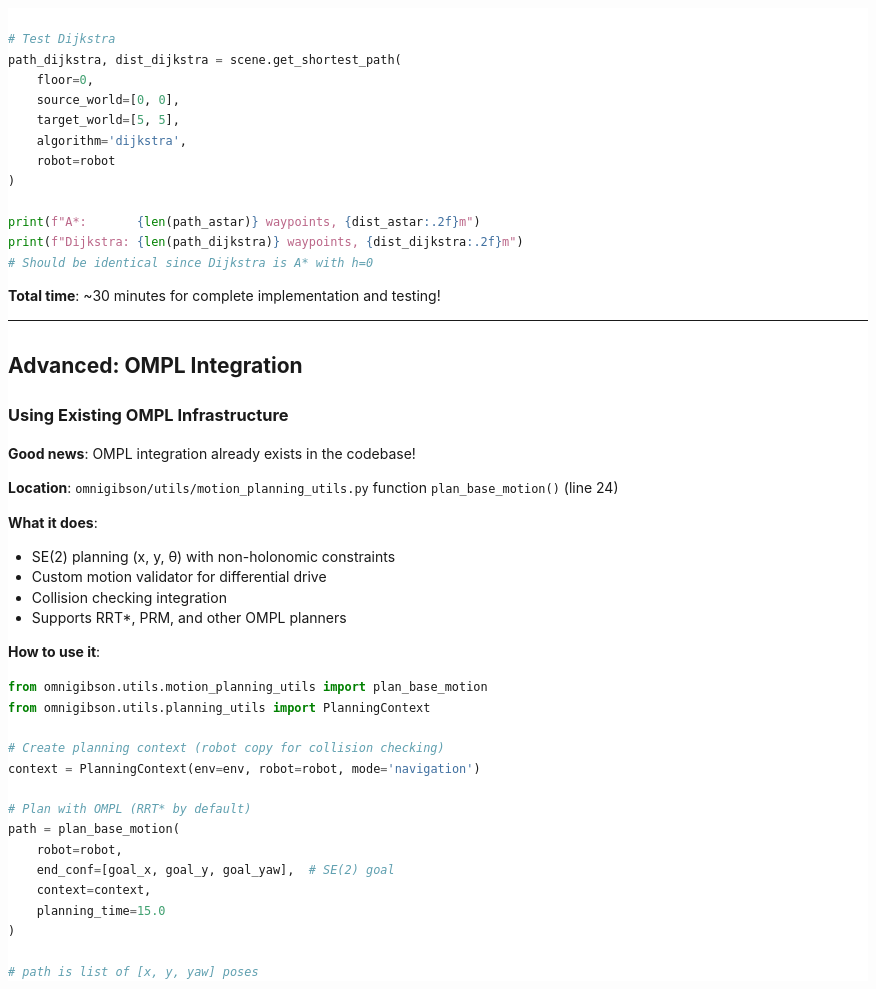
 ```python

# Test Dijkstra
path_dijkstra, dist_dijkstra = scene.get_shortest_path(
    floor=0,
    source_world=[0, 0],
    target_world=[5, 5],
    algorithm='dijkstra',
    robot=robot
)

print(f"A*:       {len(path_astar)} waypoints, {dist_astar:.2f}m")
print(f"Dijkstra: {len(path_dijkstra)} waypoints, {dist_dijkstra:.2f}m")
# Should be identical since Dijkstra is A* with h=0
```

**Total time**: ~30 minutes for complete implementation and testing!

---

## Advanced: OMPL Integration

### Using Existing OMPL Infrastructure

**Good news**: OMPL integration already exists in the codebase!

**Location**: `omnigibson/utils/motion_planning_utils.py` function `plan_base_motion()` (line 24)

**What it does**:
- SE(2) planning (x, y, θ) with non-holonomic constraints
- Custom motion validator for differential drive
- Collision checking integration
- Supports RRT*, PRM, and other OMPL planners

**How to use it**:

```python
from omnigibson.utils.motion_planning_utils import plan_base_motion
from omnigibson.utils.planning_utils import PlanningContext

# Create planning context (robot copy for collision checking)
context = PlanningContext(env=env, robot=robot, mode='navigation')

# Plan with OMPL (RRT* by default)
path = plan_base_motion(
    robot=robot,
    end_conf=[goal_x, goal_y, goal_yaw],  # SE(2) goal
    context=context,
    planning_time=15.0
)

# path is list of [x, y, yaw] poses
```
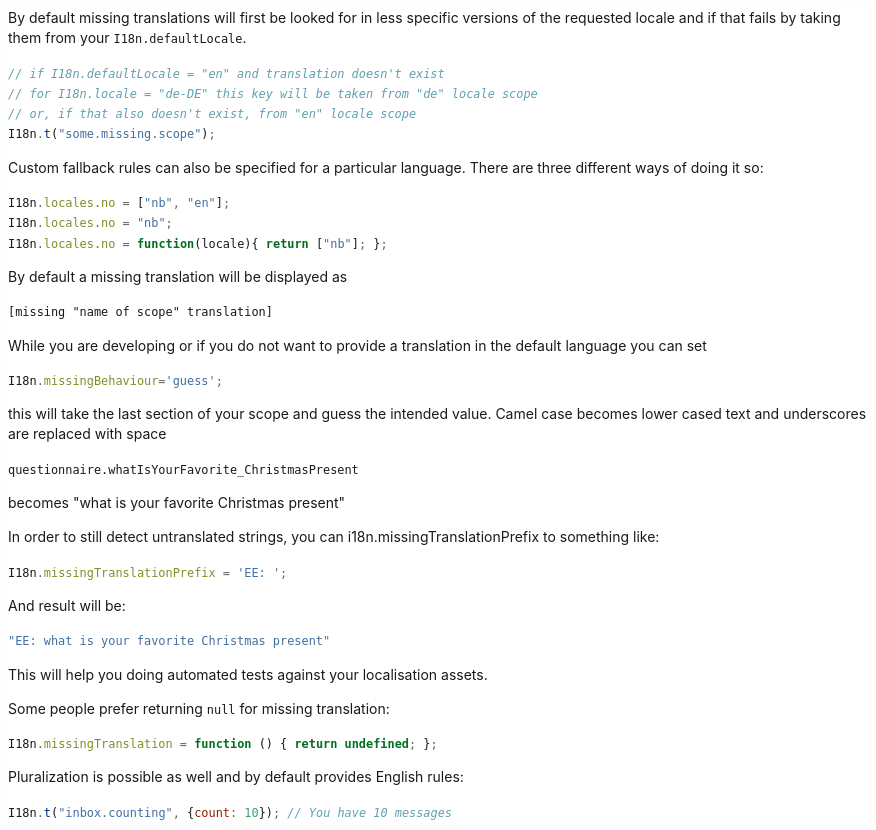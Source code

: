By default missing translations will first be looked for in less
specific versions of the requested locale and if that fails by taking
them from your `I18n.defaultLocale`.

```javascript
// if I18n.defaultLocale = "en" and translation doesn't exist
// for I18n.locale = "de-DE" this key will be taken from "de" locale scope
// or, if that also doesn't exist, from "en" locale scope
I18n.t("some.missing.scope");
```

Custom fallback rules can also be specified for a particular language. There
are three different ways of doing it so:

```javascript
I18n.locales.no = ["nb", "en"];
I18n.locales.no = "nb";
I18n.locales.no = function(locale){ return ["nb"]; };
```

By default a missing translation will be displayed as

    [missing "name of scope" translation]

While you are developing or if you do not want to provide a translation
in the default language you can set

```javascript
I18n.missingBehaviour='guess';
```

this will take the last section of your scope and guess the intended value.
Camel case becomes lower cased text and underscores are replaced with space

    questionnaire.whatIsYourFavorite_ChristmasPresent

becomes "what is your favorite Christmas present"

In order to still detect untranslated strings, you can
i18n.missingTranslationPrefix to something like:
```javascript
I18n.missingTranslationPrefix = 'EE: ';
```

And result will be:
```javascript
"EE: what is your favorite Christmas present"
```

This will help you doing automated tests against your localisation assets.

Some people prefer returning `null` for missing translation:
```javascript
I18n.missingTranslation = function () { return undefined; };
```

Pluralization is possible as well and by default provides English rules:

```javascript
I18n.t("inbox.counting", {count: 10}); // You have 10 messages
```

──────────────────────────────

Instructions for the task >> Beginning at the line containing "Pluralization is possible", repeat each line exactly through the last line of the entries, and include no other lines.

Task answer >>
Pluralization is possible as well and by default provides English rules:

```javascript
I18n.t("inbox.counting", {count: 10}); // You have 10 messages
```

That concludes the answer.